Beijing, March 5
Premier Li Keqiang today slashed China’s GDP target to a 25-year low and omitted customary mention of defence allocation as the Parliament started annual meet hailing ‘core leader’ status of President Xi Jinping.
Li, the second-ranked member of the Politburo Standing Committee of the ruling Communist Party of China, in a 42-page work report to the National People’s Congress, set GDP growth target at around 6.5% for this year, down from last year’s 6.7%, indicating the continuation of slowdown.
This closely-watched target is a 25-year low, down from last year’s actual growth of 6.7%. The previous low was a 6% target for gross national product growth in 1992, a report by state-run Xinhua news agency said.
Hundreds of journalists from home and abroad lined up since early morning outside the Great Hall of the People, the seat of China’s power, to see Li’s target for 2017, which sets the tone for the world’s second largest economy for this year.
The projected target is in line with both economic principles and realities, the report said, adding that it will help stabilise market expectations and facilitate the country’s structural adjustments.
It will also contribute to achieving the goal of finishing the building of a moderately prosperous society in all respects, the report said.
Defending his move to fix the 6.5 per cent target, Li said that it was important for China to maintain steady growth to ensure employment and improve people’s lives.
Conspicuously absent in Li’s report and other documents circulated by the Planning and Finance Ministries to the 2,900 members of the NPC was the customary mention of the defence allocation for the world’s largest military of 2.3-million.
NPC spokesperson Fu Ying yesterday announced that China will increase its defence spending by around 7 per cent this year, the slowest hike since 2010. China’s defence budget is the second largest after the US.

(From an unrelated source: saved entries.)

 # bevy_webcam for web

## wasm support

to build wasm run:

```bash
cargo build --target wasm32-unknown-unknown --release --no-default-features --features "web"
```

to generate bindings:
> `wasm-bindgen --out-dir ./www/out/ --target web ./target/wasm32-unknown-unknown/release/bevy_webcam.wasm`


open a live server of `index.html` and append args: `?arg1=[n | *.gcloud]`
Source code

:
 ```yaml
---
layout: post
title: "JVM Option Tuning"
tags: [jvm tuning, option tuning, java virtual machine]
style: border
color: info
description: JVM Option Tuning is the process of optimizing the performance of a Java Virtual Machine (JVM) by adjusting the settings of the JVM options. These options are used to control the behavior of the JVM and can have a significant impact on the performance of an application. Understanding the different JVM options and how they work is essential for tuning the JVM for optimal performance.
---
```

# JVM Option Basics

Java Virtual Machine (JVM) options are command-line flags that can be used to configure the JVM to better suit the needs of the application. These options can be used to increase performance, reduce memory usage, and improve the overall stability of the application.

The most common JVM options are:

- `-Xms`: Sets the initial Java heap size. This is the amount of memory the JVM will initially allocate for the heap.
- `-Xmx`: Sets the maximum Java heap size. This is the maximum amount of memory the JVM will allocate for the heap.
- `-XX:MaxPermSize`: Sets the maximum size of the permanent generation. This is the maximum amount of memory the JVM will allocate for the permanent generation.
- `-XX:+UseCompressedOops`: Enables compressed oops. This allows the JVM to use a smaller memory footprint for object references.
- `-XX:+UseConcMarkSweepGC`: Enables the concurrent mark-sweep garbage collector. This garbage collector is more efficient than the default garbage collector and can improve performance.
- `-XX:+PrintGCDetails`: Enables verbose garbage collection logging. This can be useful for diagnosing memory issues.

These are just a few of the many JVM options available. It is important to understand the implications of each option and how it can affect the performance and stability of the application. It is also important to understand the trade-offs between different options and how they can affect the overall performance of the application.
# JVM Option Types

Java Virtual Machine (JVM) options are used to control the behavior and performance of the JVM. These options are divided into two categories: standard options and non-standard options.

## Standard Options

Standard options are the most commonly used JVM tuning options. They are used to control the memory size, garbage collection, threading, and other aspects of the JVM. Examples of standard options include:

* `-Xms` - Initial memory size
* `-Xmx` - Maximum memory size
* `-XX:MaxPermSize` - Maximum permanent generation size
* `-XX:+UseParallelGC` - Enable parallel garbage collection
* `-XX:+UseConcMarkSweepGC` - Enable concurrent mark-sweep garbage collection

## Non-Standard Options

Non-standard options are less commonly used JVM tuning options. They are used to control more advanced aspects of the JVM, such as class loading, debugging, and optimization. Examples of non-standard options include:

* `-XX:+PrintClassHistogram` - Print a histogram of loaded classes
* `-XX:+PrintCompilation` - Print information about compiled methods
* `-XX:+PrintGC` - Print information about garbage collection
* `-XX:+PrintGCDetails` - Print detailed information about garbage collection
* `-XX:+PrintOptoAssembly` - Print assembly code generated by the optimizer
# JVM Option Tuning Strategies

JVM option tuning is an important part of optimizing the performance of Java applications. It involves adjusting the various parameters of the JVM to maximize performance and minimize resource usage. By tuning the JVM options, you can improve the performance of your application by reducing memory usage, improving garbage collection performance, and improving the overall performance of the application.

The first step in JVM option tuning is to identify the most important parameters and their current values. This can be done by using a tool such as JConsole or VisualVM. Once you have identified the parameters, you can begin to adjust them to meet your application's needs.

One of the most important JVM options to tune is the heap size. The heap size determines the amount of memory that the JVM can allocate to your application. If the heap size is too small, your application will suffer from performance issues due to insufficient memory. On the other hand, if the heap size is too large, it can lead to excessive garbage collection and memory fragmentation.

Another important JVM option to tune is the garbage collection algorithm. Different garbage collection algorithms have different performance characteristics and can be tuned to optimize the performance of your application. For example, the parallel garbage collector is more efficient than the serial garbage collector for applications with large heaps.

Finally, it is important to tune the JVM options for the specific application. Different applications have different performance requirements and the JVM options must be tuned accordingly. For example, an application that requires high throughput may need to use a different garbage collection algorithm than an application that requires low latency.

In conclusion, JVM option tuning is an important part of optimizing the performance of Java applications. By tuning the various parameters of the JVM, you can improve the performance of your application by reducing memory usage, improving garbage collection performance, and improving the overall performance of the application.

It is customary in China’s legislative process to include the total amount for the defence allocation in work report to the NPC legislators. It is not clear whether the defence budget was privately circulated to the lawmakers away from the media glare.
The absence of the defence budget was a surprise as it was rare in recent years and the Premier’s report made no mention of it though Li said all efforts were being made for modernisation of the People’s Liberation Army to improve its combat readiness.
Last year, China increased its defence spending by 7.6% allocating about 954 billion yuan ($143.7 billion) about three times that of India. — PTI
Will resolutely oppose Taiwan’s independence: Beijing
- China will resolutely oppose Taiwan’s independence, Premier Li Keqiang said on Sunday amid heightened tension between Beijing and the island
- China claims Taiwan as part of its mainland and opposes any country having any political and diplomatic relations with the self-ruled island
- China recently took exception to US President Donald Trump’s comments that he would negotiate on the ‘One China’ policy
- At the same time, Li said the notion of Hong Kong independence would lead nowhere, and Beijing would ensure that the principle of “one country, two systems” is applied in Hong Kong and Macao
Boosting military
- China’s military build-up has rattled nerves around the region, particularly because it has taken an increasingly assertive stance in territorial disputes in the East China Sea, the South China Sea and over Taiwan, which China claims as its own.
- China pledged more support for its military, including strengthening maritime and air defences as it takes steps to safeguard its sovereignty, but in a highly unusual move did not give spending figures for 2017 despite promises of transparency State news agency Xinhua also did not report the figure.
- “We will strengthen maritime and air defence as well as border controls and ensure the important operations related to countering terrorism, safeguarding stability, international peacekeeping and providing escorts on the high seas are well organised,” Premier Li said said.